* What you have to do: From the entries below, output the line with "插件，可以预览 .mobileprovision 文件的详细信息" and each following line up to and including the line with "1. <http://www.sketchcn.com>：sketch 中文网，包含使用技巧、资源站、社区", exactly as written.

* Records provided:
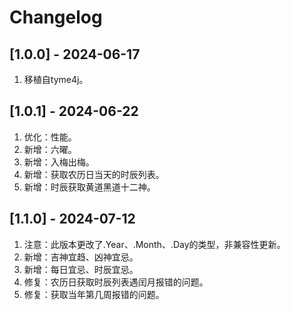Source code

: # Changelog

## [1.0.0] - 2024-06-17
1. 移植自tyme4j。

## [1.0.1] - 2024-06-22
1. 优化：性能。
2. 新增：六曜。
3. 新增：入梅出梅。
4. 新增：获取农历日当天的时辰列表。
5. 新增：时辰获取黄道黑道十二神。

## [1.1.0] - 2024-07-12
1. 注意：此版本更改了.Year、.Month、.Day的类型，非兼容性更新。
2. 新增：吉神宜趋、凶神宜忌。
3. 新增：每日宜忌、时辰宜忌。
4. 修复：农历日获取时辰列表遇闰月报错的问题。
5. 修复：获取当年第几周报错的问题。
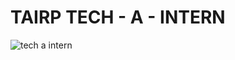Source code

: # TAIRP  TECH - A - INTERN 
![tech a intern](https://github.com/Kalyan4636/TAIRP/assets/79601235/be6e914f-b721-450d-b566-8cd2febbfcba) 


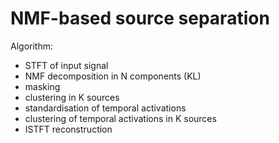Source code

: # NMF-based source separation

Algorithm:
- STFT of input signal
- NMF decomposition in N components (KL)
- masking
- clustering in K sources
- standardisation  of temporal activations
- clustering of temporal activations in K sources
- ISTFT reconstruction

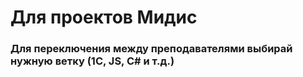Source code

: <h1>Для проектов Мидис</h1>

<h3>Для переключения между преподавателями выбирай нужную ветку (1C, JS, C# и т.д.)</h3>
---
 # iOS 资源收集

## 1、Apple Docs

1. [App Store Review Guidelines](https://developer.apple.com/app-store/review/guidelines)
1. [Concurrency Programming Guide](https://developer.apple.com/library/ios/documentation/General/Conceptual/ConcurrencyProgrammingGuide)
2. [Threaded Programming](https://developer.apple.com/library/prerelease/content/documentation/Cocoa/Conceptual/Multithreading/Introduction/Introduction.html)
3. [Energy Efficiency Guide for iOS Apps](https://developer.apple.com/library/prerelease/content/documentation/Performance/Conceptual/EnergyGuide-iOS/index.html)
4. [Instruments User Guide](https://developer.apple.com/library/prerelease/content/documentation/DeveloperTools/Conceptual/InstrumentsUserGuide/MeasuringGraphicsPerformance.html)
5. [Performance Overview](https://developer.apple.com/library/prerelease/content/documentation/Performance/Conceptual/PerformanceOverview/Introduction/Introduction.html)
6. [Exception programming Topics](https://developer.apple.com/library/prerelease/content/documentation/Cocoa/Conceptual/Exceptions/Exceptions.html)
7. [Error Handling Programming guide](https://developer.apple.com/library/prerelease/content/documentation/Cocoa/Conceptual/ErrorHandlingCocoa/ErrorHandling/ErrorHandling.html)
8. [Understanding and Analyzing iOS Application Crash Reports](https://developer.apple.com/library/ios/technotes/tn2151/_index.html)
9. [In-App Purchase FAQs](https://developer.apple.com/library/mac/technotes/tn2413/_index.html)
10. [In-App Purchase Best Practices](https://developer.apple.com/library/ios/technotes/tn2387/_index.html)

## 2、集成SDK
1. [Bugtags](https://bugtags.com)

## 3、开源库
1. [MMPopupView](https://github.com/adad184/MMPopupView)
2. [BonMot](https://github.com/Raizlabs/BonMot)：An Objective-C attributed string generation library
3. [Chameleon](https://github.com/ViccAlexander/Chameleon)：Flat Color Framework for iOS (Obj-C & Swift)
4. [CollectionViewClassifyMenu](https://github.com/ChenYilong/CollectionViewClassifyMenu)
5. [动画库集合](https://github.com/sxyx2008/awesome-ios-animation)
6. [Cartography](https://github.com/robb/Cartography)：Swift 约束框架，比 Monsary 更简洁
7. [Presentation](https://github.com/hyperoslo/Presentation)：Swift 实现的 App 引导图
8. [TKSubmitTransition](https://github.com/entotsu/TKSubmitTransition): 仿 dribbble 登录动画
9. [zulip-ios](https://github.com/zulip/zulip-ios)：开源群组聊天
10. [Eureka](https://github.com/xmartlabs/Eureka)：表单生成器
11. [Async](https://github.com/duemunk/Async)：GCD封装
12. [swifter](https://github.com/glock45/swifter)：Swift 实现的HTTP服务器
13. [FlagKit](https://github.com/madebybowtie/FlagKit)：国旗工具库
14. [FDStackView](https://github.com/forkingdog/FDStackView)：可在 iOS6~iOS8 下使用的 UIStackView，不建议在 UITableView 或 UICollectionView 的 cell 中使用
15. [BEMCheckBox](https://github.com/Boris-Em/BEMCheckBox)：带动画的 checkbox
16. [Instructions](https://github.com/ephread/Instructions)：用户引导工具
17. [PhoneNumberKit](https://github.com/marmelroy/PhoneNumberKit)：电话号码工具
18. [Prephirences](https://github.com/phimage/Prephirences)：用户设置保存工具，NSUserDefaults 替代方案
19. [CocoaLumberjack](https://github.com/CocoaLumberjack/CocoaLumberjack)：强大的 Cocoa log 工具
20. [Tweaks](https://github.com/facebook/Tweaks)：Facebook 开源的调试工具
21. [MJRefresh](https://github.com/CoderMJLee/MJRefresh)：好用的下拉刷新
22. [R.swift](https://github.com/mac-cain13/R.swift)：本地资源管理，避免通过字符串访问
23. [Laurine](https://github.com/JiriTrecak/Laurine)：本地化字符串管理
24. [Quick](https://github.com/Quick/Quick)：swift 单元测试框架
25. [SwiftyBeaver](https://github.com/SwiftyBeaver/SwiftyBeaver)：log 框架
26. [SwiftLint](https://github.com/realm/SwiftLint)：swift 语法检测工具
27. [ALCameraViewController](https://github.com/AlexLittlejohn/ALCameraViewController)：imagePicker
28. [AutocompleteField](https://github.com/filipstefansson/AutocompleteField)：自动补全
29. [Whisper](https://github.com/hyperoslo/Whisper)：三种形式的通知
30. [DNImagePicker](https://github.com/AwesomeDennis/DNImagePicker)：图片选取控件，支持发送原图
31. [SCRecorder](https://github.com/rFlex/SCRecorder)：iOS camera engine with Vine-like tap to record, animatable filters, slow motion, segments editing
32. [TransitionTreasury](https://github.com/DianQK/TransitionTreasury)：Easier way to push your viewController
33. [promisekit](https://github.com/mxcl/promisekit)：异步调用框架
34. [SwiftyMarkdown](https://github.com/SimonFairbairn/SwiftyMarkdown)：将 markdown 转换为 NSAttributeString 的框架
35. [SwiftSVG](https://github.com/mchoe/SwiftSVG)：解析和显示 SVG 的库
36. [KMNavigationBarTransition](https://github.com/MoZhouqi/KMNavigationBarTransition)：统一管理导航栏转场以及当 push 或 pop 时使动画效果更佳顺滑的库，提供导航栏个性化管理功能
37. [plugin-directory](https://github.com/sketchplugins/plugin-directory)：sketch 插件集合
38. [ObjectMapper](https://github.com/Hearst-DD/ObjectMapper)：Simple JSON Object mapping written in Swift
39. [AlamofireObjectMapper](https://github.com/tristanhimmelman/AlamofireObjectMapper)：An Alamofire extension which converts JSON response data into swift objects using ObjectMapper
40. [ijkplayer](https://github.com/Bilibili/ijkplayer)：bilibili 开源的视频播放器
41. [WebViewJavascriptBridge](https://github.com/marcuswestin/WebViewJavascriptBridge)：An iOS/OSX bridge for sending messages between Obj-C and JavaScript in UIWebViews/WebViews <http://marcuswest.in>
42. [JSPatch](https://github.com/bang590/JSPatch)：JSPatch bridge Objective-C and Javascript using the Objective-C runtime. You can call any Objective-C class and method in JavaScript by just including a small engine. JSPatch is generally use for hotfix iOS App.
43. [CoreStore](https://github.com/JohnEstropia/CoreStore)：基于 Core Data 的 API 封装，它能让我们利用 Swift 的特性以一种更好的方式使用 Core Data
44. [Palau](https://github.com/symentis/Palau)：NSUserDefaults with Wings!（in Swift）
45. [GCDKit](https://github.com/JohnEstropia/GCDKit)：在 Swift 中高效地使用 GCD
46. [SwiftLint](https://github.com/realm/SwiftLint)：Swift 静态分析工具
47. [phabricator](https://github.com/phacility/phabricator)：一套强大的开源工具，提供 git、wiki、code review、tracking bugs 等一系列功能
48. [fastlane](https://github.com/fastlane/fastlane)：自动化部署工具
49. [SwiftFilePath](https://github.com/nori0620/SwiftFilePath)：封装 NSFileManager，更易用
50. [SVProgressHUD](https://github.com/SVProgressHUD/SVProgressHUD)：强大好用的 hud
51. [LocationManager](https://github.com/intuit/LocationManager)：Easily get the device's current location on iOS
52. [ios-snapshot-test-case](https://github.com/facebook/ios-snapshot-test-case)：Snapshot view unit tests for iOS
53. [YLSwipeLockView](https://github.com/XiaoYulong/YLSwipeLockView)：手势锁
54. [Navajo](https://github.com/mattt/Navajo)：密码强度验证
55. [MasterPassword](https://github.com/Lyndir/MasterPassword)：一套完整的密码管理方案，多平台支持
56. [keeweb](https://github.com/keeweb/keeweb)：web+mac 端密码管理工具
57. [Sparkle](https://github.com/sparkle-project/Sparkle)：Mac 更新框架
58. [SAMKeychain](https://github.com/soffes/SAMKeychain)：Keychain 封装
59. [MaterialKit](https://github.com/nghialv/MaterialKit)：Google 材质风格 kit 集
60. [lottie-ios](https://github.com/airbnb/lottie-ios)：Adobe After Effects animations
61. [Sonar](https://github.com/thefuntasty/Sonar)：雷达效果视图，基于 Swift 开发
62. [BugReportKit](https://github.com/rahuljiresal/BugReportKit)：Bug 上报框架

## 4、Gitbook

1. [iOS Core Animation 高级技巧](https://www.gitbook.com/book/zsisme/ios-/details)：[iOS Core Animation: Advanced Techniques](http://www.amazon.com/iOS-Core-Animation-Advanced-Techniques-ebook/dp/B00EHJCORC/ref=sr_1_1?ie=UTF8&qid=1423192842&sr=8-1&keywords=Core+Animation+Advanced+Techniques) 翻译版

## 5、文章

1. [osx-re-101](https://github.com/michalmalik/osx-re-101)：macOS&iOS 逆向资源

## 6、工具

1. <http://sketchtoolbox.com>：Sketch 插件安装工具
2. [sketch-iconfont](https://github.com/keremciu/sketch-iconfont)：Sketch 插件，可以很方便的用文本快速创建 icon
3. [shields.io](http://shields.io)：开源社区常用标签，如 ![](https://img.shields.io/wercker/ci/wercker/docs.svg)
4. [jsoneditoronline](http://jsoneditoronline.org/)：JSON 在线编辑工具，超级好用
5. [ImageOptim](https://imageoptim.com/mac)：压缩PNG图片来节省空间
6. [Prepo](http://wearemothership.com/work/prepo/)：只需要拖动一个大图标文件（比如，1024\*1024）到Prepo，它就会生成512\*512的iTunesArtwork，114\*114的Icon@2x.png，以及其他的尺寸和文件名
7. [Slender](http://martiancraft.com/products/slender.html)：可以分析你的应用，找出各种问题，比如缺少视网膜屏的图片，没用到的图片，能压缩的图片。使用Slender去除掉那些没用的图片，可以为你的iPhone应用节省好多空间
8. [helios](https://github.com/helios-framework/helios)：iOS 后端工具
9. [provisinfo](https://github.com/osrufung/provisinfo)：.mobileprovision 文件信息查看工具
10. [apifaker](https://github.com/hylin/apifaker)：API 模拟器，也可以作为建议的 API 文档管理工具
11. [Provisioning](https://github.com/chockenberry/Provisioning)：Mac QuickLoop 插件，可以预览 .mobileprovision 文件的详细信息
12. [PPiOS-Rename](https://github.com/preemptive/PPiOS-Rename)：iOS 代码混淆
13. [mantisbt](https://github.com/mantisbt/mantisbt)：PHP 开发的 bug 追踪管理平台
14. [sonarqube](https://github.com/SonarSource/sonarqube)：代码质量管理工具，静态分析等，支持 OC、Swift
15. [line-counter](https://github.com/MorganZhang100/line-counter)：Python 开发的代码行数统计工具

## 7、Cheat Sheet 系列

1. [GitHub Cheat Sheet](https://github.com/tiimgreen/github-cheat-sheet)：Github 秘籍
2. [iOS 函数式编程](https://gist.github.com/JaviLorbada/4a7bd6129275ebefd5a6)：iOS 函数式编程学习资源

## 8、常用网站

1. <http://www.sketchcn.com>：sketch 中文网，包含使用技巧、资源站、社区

* Problem solution:
11. [Provisioning](https://github.com/chockenberry/Provisioning)：Mac QuickLoop 插件，可以预览 .mobileprovision 文件的详细信息
12. [PPiOS-Rename](https://github.com/preemptive/PPiOS-Rename)：iOS 代码混淆
13. [mantisbt](https://github.com/mantisbt/mantisbt)：PHP 开发的 bug 追踪管理平台
14. [sonarqube](https://github.com/SonarSource/sonarqube)：代码质量管理工具，静态分析等，支持 OC、Swift
15. [line-counter](https://github.com/MorganZhang100/line-counter)：Python 开发的代码行数统计工具

## 7、Cheat Sheet 系列

1. [GitHub Cheat Sheet](https://github.com/tiimgreen/github-cheat-sheet)：Github 秘籍
2. [iOS 函数式编程](https://gist.github.com/JaviLorbada/4a7bd6129275ebefd5a6)：iOS 函数式编程学习资源

## 8、常用网站

1. <http://www.sketchcn.com>：sketch 中文网，包含使用技巧、资源站、社区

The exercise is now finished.